Return every line below exactly.

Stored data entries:

○ ○ ○ ○ ○ ○ ○

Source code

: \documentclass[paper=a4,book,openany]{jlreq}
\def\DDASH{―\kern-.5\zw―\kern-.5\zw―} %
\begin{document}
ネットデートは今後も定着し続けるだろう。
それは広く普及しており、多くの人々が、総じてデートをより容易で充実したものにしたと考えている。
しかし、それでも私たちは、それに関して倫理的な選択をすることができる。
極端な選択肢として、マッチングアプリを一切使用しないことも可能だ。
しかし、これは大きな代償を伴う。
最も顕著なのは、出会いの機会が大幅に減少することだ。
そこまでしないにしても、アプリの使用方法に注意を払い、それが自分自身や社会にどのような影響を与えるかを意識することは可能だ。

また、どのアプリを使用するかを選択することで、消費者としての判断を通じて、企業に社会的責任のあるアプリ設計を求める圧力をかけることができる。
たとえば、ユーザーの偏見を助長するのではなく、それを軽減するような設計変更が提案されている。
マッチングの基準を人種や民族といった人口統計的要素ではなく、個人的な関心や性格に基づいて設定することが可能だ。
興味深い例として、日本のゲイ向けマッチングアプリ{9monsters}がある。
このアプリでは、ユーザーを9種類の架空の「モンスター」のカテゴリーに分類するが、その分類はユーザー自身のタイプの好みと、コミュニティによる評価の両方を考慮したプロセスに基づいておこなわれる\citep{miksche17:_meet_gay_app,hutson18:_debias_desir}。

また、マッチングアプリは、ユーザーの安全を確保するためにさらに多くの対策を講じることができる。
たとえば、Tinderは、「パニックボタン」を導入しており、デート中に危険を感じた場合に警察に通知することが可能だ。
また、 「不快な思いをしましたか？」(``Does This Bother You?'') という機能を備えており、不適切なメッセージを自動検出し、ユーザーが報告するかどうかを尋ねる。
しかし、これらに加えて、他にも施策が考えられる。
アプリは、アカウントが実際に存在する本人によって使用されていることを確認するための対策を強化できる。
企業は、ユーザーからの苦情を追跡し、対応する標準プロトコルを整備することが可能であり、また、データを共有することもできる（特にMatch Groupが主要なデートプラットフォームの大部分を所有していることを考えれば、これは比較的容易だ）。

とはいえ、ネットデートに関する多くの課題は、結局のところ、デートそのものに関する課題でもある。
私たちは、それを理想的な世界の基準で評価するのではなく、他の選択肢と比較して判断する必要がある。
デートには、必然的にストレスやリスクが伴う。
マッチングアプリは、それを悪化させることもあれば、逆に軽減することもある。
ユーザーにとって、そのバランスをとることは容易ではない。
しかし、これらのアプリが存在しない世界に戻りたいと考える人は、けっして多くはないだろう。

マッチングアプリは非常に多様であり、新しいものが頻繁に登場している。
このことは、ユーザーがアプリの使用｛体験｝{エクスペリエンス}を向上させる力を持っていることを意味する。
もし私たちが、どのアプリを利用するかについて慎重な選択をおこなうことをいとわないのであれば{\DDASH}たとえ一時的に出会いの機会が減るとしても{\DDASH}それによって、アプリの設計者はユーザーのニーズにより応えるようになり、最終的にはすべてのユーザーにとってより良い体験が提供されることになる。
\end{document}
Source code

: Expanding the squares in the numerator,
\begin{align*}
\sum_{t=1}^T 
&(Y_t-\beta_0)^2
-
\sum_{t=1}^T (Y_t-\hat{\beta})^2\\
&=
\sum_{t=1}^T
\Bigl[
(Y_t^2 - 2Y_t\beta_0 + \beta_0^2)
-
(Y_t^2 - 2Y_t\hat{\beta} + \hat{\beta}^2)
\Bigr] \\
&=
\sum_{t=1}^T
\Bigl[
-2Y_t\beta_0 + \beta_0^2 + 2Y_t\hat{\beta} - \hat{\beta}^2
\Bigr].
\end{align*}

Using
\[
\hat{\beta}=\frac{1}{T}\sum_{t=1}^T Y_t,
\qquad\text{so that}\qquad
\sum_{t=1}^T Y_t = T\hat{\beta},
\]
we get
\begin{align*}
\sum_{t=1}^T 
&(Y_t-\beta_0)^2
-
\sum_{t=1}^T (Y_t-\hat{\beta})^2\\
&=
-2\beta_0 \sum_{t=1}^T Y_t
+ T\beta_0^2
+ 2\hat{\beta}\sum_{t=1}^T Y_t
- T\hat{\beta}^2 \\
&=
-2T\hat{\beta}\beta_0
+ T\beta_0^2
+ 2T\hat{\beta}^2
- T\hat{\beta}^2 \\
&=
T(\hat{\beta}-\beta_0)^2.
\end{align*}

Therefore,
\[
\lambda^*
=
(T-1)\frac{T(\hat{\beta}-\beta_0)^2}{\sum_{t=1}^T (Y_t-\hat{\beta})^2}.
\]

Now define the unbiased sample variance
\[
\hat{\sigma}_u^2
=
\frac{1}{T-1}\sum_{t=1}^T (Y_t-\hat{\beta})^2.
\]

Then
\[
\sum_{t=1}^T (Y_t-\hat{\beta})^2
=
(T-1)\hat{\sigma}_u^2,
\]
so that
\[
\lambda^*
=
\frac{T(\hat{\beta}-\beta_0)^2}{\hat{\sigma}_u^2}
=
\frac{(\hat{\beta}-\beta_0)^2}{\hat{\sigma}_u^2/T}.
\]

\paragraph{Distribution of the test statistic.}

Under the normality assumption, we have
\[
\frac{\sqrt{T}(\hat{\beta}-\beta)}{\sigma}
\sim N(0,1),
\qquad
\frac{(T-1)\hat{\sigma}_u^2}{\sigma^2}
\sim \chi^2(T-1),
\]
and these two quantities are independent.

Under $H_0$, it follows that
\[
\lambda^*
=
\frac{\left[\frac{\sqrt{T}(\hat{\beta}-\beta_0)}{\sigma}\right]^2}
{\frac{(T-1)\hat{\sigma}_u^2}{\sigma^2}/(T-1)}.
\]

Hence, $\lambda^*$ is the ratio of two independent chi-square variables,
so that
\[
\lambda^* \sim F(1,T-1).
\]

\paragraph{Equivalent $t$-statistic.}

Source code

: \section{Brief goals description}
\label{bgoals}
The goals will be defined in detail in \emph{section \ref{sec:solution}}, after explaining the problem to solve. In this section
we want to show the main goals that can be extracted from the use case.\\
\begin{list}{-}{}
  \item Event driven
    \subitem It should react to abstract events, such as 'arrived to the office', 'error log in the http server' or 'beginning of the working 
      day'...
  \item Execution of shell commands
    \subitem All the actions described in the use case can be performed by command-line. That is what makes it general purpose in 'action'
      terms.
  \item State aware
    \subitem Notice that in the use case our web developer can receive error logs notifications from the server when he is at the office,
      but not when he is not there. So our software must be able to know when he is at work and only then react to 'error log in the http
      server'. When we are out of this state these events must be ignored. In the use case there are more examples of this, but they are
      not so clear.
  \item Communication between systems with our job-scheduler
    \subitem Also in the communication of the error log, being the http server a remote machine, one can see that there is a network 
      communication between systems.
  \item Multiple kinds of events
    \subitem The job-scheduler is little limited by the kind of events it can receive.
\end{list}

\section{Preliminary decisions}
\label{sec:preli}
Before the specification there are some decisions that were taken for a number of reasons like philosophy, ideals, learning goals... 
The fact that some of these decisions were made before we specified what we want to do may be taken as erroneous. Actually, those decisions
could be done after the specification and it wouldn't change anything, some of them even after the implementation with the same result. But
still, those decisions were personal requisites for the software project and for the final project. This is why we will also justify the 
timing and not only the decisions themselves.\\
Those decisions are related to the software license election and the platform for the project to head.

○ ○ ○ ○ ○ ○ ○

Response for this exercise:
Source code

: \documentclass[paper=a4,book,openany]{jlreq}
\def\DDASH{―\kern-.5\zw―\kern-.5\zw―} %
\begin{document}
ネットデートは今後も定着し続けるだろう。
それは広く普及しており、多くの人々が、総じてデートをより容易で充実したものにしたと考えている。
しかし、それでも私たちは、それに関して倫理的な選択をすることができる。
極端な選択肢として、マッチングアプリを一切使用しないことも可能だ。
しかし、これは大きな代償を伴う。
最も顕著なのは、出会いの機会が大幅に減少することだ。
そこまでしないにしても、アプリの使用方法に注意を払い、それが自分自身や社会にどのような影響を与えるかを意識することは可能だ。

また、どのアプリを使用するかを選択することで、消費者としての判断を通じて、企業に社会的責任のあるアプリ設計を求める圧力をかけることができる。
たとえば、ユーザーの偏見を助長するのではなく、それを軽減するような設計変更が提案されている。
マッチングの基準を人種や民族といった人口統計的要素ではなく、個人的な関心や性格に基づいて設定することが可能だ。
興味深い例として、日本のゲイ向けマッチングアプリ{9monsters}がある。
このアプリでは、ユーザーを9種類の架空の「モンスター」のカテゴリーに分類するが、その分類はユーザー自身のタイプの好みと、コミュニティによる評価の両方を考慮したプロセスに基づいておこなわれる\citep{miksche17:_meet_gay_app,hutson18:_debias_desir}。

また、マッチングアプリは、ユーザーの安全を確保するためにさらに多くの対策を講じることができる。
たとえば、Tinderは、「パニックボタン」を導入しており、デート中に危険を感じた場合に警察に通知することが可能だ。
また、 「不快な思いをしましたか？」(``Does This Bother You?'') という機能を備えており、不適切なメッセージを自動検出し、ユーザーが報告するかどうかを尋ねる。
しかし、これらに加えて、他にも施策が考えられる。
アプリは、アカウントが実際に存在する本人によって使用されていることを確認するための対策を強化できる。
企業は、ユーザーからの苦情を追跡し、対応する標準プロトコルを整備することが可能であり、また、データを共有することもできる（特にMatch Groupが主要なデートプラットフォームの大部分を所有していることを考えれば、これは比較的容易だ）。

とはいえ、ネットデートに関する多くの課題は、結局のところ、デートそのものに関する課題でもある。
私たちは、それを理想的な世界の基準で評価するのではなく、他の選択肢と比較して判断する必要がある。
デートには、必然的にストレスやリスクが伴う。
マッチングアプリは、それを悪化させることもあれば、逆に軽減することもある。
ユーザーにとって、そのバランスをとることは容易ではない。
しかし、これらのアプリが存在しない世界に戻りたいと考える人は、けっして多くはないだろう。

マッチングアプリは非常に多様であり、新しいものが頻繁に登場している。
このことは、ユーザーがアプリの使用｛体験｝{エクスペリエンス}を向上させる力を持っていることを意味する。
もし私たちが、どのアプリを利用するかについて慎重な選択をおこなうことをいとわないのであれば{\DDASH}たとえ一時的に出会いの機会が減るとしても{\DDASH}それによって、アプリの設計者はユーザーのニーズにより応えるようになり、最終的にはすべてのユーザーにとってより良い体験が提供されることになる。
\end{document}
Source code

: Expanding the squares in the numerator,
\begin{align*}
\sum_{t=1}^T 
&(Y_t-\beta_0)^2
-
\sum_{t=1}^T (Y_t-\hat{\beta})^2\\
&=
\sum_{t=1}^T
\Bigl[
(Y_t^2 - 2Y_t\beta_0 + \beta_0^2)
-
(Y_t^2 - 2Y_t\hat{\beta} + \hat{\beta}^2)
\Bigr] \\
&=
\sum_{t=1}^T
\Bigl[
-2Y_t\beta_0 + \beta_0^2 + 2Y_t\hat{\beta} - \hat{\beta}^2
\Bigr].
\end{align*}

Using
\[
\hat{\beta}=\frac{1}{T}\sum_{t=1}^T Y_t,
\qquad\text{so that}\qquad
\sum_{t=1}^T Y_t = T\hat{\beta},
\]
we get
\begin{align*}
\sum_{t=1}^T 
&(Y_t-\beta_0)^2
-
\sum_{t=1}^T (Y_t-\hat{\beta})^2\\
&=
-2\beta_0 \sum_{t=1}^T Y_t
+ T\beta_0^2
+ 2\hat{\beta}\sum_{t=1}^T Y_t
- T\hat{\beta}^2 \\
&=
-2T\hat{\beta}\beta_0
+ T\beta_0^2
+ 2T\hat{\beta}^2
- T\hat{\beta}^2 \\
&=
T(\hat{\beta}-\beta_0)^2.
\end{align*}

Therefore,
\[
\lambda^*
=
(T-1)\frac{T(\hat{\beta}-\beta_0)^2}{\sum_{t=1}^T (Y_t-\hat{\beta})^2}.
\]

Now define the unbiased sample variance
\[
\hat{\sigma}_u^2
=
\frac{1}{T-1}\sum_{t=1}^T (Y_t-\hat{\beta})^2.
\]

Then
\[
\sum_{t=1}^T (Y_t-\hat{\beta})^2
=
(T-1)\hat{\sigma}_u^2,
\]
so that
\[
\lambda^*
=
\frac{T(\hat{\beta}-\beta_0)^2}{\hat{\sigma}_u^2}
=
\frac{(\hat{\beta}-\beta_0)^2}{\hat{\sigma}_u^2/T}.
\]

\paragraph{Distribution of the test statistic.}

Under the normality assumption, we have
\[
\frac{\sqrt{T}(\hat{\beta}-\beta)}{\sigma}
\sim N(0,1),
\qquad
\frac{(T-1)\hat{\sigma}_u^2}{\sigma^2}
\sim \chi^2(T-1),
\]
and these two quantities are independent.

Under $H_0$, it follows that
\[
\lambda^*
=
\frac{\left[\frac{\sqrt{T}(\hat{\beta}-\beta_0)}{\sigma}\right]^2}
{\frac{(T-1)\hat{\sigma}_u^2}{\sigma^2}/(T-1)}.
\]

Hence, $\lambda^*$ is the ratio of two independent chi-square variables,
so that
\[
\lambda^* \sim F(1,T-1).
\]

\paragraph{Equivalent $t$-statistic.}

Source code

: \section{Brief goals description}
\label{bgoals}
The goals will be defined in detail in \emph{section \ref{sec:solution}}, after explaining the problem to solve. In this section
we want to show the main goals that can be extracted from the use case.\\
\begin{list}{-}{}
  \item Event driven
    \subitem It should react to abstract events, such as 'arrived to the office', 'error log in the http server' or 'beginning of the working 
      day'...
  \item Execution of shell commands
    \subitem All the actions described in the use case can be performed by command-line. That is what makes it general purpose in 'action'
      terms.
  \item State aware
    \subitem Notice that in the use case our web developer can receive error logs notifications from the server when he is at the office,
      but not when he is not there. So our software must be able to know when he is at work and only then react to 'error log in the http
      server'. When we are out of this state these events must be ignored. In the use case there are more examples of this, but they are
      not so clear.
  \item Communication between systems with our job-scheduler
    \subitem Also in the communication of the error log, being the http server a remote machine, one can see that there is a network 
      communication between systems.
  \item Multiple kinds of events
    \subitem The job-scheduler is little limited by the kind of events it can receive.
\end{list}

\section{Preliminary decisions}
\label{sec:preli}
Before the specification there are some decisions that were taken for a number of reasons like philosophy, ideals, learning goals... 
The fact that some of these decisions were made before we specified what we want to do may be taken as erroneous. Actually, those decisions
could be done after the specification and it wouldn't change anything, some of them even after the implementation with the same result. But
still, those decisions were personal requisites for the software project and for the final project. This is why we will also justify the 
timing and not only the decisions themselves.\\
Those decisions are related to the software license election and the platform for the project to head.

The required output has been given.